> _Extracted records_

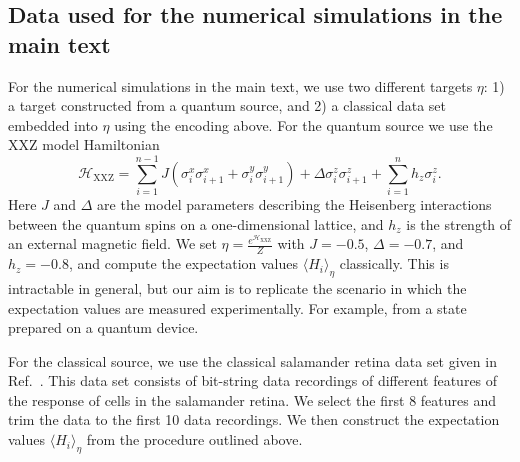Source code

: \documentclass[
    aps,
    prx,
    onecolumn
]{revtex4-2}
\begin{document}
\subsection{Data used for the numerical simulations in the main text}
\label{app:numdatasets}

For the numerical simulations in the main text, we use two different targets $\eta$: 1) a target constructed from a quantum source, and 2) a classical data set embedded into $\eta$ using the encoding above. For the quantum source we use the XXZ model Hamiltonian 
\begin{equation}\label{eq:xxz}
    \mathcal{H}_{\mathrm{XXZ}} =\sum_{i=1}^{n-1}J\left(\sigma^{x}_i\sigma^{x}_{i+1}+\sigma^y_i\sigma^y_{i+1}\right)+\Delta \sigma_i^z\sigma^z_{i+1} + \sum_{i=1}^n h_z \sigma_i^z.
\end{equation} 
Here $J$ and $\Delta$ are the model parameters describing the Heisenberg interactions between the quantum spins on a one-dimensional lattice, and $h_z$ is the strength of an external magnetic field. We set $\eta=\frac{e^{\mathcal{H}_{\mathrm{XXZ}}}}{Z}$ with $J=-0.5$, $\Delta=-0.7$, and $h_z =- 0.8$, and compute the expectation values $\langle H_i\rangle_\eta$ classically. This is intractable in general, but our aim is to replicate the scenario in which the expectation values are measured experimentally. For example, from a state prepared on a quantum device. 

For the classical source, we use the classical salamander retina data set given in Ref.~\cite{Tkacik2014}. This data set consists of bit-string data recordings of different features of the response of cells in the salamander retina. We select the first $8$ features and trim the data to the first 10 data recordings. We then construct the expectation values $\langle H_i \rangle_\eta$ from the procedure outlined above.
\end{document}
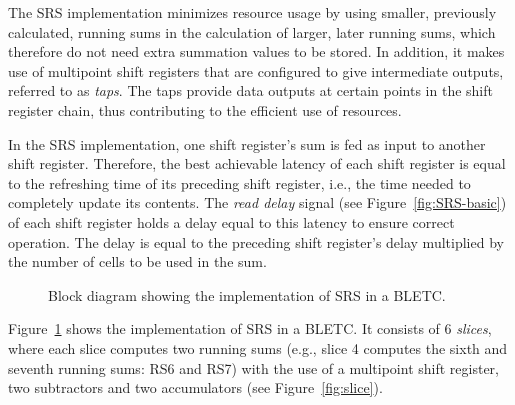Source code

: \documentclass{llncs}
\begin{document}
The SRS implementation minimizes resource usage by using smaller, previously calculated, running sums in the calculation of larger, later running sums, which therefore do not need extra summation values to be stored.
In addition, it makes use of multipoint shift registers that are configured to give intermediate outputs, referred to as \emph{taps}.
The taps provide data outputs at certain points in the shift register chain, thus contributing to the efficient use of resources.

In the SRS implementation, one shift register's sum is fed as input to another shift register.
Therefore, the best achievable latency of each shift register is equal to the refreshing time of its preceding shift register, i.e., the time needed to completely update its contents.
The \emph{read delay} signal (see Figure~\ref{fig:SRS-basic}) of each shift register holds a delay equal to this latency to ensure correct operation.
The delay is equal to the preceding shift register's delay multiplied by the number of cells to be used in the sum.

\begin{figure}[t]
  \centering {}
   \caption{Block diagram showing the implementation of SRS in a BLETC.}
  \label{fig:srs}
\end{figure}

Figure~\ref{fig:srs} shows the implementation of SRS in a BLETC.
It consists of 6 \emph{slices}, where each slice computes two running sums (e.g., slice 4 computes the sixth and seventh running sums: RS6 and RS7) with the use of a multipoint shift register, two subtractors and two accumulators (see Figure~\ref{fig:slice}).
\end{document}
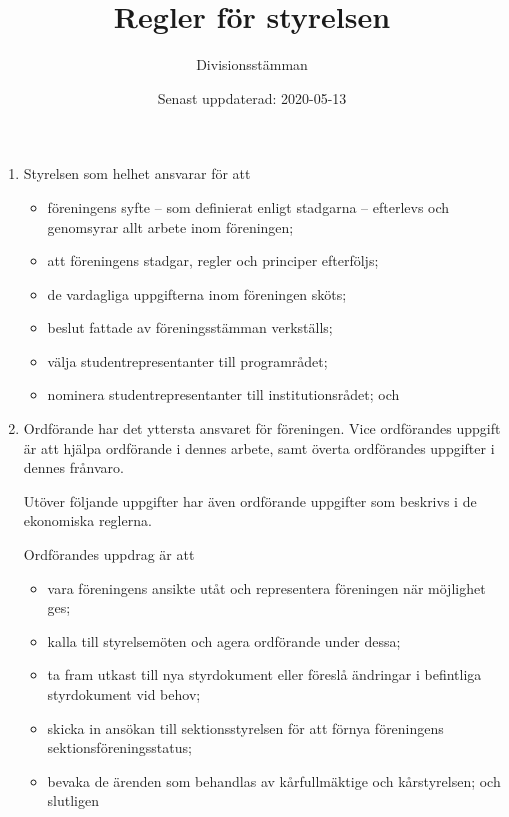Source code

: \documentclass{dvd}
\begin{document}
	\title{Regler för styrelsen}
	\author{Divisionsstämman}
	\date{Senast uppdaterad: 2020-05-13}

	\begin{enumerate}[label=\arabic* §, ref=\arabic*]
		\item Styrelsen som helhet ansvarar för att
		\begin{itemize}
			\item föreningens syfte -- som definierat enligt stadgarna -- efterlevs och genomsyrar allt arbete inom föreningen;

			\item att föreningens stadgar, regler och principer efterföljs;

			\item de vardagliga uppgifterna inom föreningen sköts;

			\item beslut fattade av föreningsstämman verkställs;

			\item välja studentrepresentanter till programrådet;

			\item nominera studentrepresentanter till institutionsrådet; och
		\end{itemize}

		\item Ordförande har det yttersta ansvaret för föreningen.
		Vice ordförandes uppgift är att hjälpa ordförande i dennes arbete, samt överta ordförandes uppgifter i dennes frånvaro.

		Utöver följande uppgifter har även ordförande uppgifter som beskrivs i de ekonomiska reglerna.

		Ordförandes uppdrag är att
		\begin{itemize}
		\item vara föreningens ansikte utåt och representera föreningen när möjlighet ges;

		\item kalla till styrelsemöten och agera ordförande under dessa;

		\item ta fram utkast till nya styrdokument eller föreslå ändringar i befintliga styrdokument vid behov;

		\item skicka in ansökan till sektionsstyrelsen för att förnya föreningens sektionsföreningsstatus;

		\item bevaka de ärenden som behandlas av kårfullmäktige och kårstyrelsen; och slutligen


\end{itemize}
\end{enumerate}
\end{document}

> _EXERCISE INSTRUCTIONS_
Look for the word "multipoint" in the data, then return every line that contains it.

> _REPLY_
In addition, it makes use of multipoint shift registers that are configured to give intermediate outputs, referred to as \emph{taps}.
It consists of 6 \emph{slices}, where each slice computes two running sums (e.g., slice 4 computes the sixth and seventh running sums: RS6 and RS7) with the use of a multipoint shift register, two subtractors and two accumulators (see Figure~\ref{fig:slice}).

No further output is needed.